Saí de casa como de costume. Com os olhos pesados, cansados, mas saí. Eram aí pelas quase cinco da manhã. Naquele horário que ninguém sabe se ainda é noite ou se já é dia. Complexo demais pensar nisso a essa hora. Desci a ladeirinha de casa e tomei o caminho da parada de ônibus. Andei o mais rápido que pude. Se perdesse aquele ônibus, outro só depois das sete. E, aí: babau! Dona Olga ia me dizer um montão de coisas.

Não tô a fim disso não. Muito chato ficar ali ouvindo, ouvindo. E, não poder dizer nada. Bem que eu queria falar, mas…. Quando isso acontecia meu coração parecia que ia pular pra fora. Meu corpo se mexia todo. Mas, ficar sem emprego não dá. Ficava calada. Apertando os lábios pra não deixar que meu coração nem as minhas palavras saíssem pela boca. Sufoco.

Sentei no banco desconfortável da parada de ônibus. As estrelinhas iam ficando cada vez mais fracas no céu. Achei que já não estava enxergando bem. De repente, uma mulher saiu do mato na minha frente. Era alta, magra, nem feia nem bonita, cabelos castanhos na bunda, soltos. Vestia azul. Não entendi bem que roupa era aquela. Parecia coisa de manto de santa. Vi uma assim na igreja da cidade. Caminhou na minha direção. Nunca havia visto essa figura nas redondezas.

– Oi, moça. Sozinha?, me perguntou

Tá vendo alguém mais aqui do meu lado? Claro, só tem eu aqui nesse horário estranho, respondi sem muita vontade responder.

– Como é o seu nome?

Não lhe interessa. Pra quê quer saber meu nome? Só faltava essa pra começar meu dia. É cada uma! Desviei o olhar em direção ao outro lado.

-Ah, bem. É que estou procurando a Flora Rosa. Tenho uma encomenda pra ela. Achei que era você…pela descrição. Mas, se não é…vou me embora. Preciso entregar essa caixinha pra moça.

A tal mulher se virou de volta para o mato e saiu caminhando bem devagar. Me pareceu desapontada.

– Epa, Flora Rosa sou eu. Como sabe meu nome?

Bem, é que a gente sabe o nome das pessoas, onde elas estão, como são, como se vestem. Faz parte do nosso trabalho. Não posso errar, sabe?, respondeu.

– Então, qual é a encomenda? Como me achou nessa hora da noite ou da manhã? Ops, nem sei mais em que parte do dia estou.

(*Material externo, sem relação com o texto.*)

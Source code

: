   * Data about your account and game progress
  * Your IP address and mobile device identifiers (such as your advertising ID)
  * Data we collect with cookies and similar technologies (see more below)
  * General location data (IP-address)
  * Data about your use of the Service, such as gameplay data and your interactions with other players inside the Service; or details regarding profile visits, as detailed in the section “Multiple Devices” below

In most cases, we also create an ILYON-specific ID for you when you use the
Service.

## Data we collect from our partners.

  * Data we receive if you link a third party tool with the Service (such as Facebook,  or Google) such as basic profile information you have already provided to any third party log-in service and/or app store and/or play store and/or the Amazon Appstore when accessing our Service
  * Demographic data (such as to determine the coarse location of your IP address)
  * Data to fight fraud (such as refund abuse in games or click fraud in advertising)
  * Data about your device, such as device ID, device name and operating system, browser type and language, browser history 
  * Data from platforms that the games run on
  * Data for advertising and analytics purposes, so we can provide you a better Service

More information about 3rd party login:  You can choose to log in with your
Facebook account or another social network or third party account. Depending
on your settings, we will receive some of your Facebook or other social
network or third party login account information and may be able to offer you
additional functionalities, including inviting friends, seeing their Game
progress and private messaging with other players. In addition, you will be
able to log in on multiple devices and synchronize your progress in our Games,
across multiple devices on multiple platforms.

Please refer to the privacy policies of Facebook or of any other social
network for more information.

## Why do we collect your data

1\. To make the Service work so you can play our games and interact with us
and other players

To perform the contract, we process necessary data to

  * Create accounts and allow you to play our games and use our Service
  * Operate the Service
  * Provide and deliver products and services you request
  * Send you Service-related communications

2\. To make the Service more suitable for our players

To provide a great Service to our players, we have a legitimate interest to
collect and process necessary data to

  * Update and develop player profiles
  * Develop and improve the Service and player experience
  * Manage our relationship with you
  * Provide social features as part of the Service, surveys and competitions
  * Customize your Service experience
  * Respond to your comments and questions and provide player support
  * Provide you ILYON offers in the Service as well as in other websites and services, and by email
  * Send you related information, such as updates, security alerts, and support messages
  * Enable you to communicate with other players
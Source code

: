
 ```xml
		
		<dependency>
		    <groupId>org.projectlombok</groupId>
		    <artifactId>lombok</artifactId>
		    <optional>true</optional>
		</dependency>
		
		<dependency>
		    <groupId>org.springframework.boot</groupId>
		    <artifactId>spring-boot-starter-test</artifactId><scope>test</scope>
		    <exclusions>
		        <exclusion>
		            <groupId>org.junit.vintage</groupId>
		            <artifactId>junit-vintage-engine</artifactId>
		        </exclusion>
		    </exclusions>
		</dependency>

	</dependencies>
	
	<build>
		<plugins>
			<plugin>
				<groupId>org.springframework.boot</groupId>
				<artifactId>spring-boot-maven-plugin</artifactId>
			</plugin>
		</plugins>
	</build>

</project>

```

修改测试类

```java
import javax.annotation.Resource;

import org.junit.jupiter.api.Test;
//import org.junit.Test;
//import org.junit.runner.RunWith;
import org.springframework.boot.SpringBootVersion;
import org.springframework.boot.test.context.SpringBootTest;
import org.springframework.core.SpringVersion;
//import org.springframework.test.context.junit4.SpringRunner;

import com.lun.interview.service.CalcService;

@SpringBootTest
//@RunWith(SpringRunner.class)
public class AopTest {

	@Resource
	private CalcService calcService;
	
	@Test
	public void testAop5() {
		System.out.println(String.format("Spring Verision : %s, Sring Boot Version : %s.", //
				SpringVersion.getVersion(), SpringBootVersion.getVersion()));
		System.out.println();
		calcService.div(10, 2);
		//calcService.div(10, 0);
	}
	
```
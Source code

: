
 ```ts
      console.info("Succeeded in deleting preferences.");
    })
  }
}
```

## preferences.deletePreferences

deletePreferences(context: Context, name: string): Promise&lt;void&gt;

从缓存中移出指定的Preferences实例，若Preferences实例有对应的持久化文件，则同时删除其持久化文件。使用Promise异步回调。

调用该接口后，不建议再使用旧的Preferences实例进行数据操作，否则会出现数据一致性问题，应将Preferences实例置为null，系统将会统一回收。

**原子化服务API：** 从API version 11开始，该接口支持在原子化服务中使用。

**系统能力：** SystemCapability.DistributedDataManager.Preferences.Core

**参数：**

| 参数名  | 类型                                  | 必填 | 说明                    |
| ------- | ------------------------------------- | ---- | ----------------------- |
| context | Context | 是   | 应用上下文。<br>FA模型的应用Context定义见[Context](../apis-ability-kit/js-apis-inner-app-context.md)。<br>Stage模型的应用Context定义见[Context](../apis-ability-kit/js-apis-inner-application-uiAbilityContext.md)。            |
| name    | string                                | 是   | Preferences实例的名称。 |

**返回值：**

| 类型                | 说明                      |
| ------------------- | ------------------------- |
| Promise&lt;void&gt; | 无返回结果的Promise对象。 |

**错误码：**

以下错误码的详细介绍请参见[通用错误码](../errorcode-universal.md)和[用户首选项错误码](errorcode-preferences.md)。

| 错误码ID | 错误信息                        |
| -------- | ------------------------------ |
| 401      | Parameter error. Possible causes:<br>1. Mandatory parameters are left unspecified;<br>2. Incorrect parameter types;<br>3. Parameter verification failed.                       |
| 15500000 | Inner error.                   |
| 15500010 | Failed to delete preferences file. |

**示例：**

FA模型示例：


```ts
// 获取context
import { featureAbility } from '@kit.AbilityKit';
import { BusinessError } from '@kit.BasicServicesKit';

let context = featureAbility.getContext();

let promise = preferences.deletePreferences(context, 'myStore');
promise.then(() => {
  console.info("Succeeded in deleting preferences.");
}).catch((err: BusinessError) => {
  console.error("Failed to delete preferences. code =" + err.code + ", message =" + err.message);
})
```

– Isso não é um problema. Encontro qualquer pessoa que tenha uma encomenda feita para o nosso grupo. Já lhe disse: faz parte do trabalho.

Enquanto falava me entregou uma caixinha transparente com um vidrinho em formato de rosa da mesma cor da sua roupa. Piscou um olho pra mim. Andou na direção do mato e se foi.

Fiquei sem saber o que fazer. Mas, curiosidade mata, né? Resolvi abrir a caixinha. Depois abri o pequeno vidro. Era água, mas uma água com sabor de uma fruta. Acho eu. Pensei que mal poderia me fazer. Tomei um gole. Gosto de alegria. Bebi mais um pouco. Quando dei por mim, a água com sabor se foi. Era muito pouco.

Continuei no banco me sentindo a mais feliz das criaturas. Lá no fundo, pensava: afinal, ter encontrado com essa mulher nesse estranho horário do dia ou da noite até que foi interessante. Nem achei que seria chato esperar mais um pouco pelo meu transporte.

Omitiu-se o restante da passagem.